* _Task item_: In the records that follow, find each line containing "been" and copy it.

* _Plain-text document sources_:
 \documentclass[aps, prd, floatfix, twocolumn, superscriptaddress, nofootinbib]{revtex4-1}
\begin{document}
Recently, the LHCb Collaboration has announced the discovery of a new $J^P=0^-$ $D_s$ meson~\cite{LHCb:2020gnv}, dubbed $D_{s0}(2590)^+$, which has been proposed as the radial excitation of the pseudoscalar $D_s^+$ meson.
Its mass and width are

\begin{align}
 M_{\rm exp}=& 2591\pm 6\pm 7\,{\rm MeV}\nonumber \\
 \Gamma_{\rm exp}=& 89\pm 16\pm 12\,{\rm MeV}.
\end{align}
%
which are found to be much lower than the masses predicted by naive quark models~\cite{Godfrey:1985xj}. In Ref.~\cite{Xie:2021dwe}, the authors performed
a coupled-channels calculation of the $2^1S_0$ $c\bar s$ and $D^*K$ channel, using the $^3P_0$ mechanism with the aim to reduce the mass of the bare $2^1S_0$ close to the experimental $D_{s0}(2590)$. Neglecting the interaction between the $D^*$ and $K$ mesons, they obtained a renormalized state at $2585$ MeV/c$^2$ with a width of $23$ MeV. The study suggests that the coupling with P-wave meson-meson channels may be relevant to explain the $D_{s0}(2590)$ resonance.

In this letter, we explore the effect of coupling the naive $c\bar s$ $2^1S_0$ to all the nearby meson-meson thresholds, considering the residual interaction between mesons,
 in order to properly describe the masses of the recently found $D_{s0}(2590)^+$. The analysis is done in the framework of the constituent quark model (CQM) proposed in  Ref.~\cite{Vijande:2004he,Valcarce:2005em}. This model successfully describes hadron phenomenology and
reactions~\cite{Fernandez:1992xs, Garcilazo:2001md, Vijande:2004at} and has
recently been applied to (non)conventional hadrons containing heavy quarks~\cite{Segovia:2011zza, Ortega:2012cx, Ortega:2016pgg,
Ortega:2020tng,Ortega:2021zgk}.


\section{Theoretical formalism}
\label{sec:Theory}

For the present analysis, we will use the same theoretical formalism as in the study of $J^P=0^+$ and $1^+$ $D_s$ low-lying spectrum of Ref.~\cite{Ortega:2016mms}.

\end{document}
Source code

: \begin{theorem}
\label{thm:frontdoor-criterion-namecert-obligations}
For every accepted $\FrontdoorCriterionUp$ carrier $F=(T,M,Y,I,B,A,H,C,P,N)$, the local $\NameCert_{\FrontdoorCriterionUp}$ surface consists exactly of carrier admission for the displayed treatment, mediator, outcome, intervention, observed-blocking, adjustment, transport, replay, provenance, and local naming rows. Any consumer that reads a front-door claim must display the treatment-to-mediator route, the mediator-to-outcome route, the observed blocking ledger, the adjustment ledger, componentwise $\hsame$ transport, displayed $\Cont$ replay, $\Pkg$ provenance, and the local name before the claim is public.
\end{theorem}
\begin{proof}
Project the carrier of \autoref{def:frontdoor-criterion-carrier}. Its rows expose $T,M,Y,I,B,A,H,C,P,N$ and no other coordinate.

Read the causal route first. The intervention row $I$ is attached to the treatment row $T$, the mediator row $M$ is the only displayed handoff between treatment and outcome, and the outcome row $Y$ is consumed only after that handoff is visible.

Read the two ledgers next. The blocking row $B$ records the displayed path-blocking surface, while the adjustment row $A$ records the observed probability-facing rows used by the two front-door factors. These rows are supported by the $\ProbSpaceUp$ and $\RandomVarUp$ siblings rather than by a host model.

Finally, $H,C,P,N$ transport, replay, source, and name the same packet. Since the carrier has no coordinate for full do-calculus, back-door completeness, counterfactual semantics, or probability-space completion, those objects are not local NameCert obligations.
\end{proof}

* _Answer space_:
Recently, the LHCb Collaboration has announced the discovery of a new $J^P=0^-$ $D_s$ meson~\cite{LHCb:2020gnv}, dubbed $D_{s0}(2590)^+$, which has been proposed as the radial excitation of the pseudoscalar $D_s^+$ meson.
recently been applied to (non)conventional hadrons containing heavy quarks~\cite{Segovia:2011zza, Ortega:2012cx, Ortega:2016pgg,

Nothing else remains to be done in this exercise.